[Stored items from a collection]
________________________
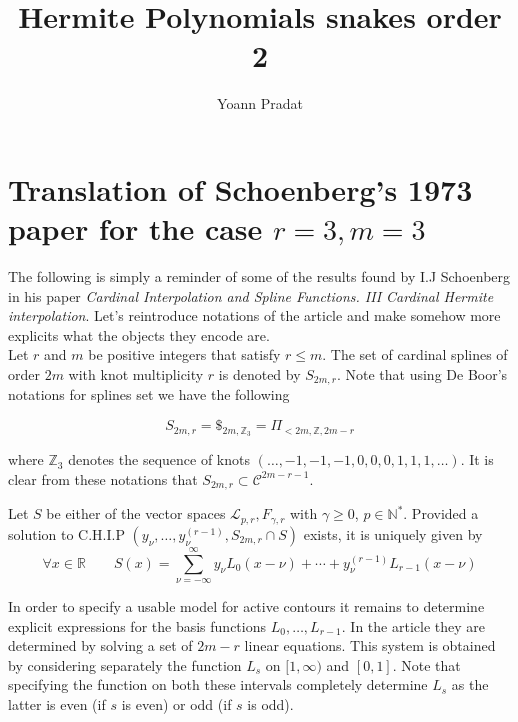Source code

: \documentclass[a4paper, 11pt]{article}
\begin{document}
\title{Hermite Polynomials snakes order 2}
\author{Yoann Pradat}
\maketitle

\section{Translation of Schoenberg's 1973 paper for the case $r=3, m=3$}

The following is simply a reminder of some of the results found by I.J Schoenberg in his paper \emph{Cardinal 
Interpolation and Spline Functions. III Cardinal Hermite interpolation}. Let's reintroduce notations of the article and 
make somehow more explicits what the objects they encode are. \\

Let $r$ and $m$ be positive integers that satisfy $r \leq m$. The set of cardinal splines of order $2m$ with knot 
multiplicity $r$ is denoted by $S_{2m,r}$. Note that using De Boor's notations for splines set we have the following

\begin{equation}
  S_{2m,r} = \$_{2m, \mathbb{Z}_3} = \Pi_{< 2m, \mathbb{Z}, 2m-r}
\end{equation}

where $\mathbb{Z}_{3}$ denotes the sequence of knots $(\dots, -1,-1,-1, 0, 0, 0, 1, 1, 1, \dots)$. It is clear from 
these notations that $S_{2m, r} \subset \mathcal{C}^{2m-r-1}$. 

\begin{thm}{1}
  Let $S$ be either of the vector spaces $\mathcal{L}_{p,r}, F_{\gamma,r}$ with $\gamma \geq 0$, $p \in \mathbb{N}^*$.  
  Provided a solution to C.H.I.P $\left( y_{\nu}, \dots,  y_{\nu}^{(r-1)}, S_{2m,r} \cap S \right)$ exists, it is 
  uniquely given by
  \begin{equation}
    \forall x \in \mathbb{R} \qquad S(x) = \sum_{\nu = - \infty}^{\infty} y_{\nu} L_0(x-\nu) + \cdots + y_{\nu}^{(r-1)} 
    L_{r-1}(x-\nu)
  \end{equation}
\end{thm}

In order to specify a usable model for active contours it remains to determine explicit expressions for the basis 
functions $L_0, \dots, L_{r-1}$. In the article they are determined by solving a set of $2m-r$ linear equations. This 
system is obtained by considering separately the function $L_s$ on $[1, \infty)$ and $[0,1]$. Note that specifying the 
function on both these intervals completely determine $L_s$ as the latter is even (if $s$ is even) or odd (if $s$ is 
odd). \\  
\end{document}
________________________
What to produce: Return every line of the entries above that the string "following" appears in.

Answer to this exercise:
The following is simply a reminder of some of the results found by I.J Schoenberg in his paper \emph{Cardinal 
multiplicity $r$ is denoted by $S_{2m,r}$. Note that using De Boor's notations for splines set we have the following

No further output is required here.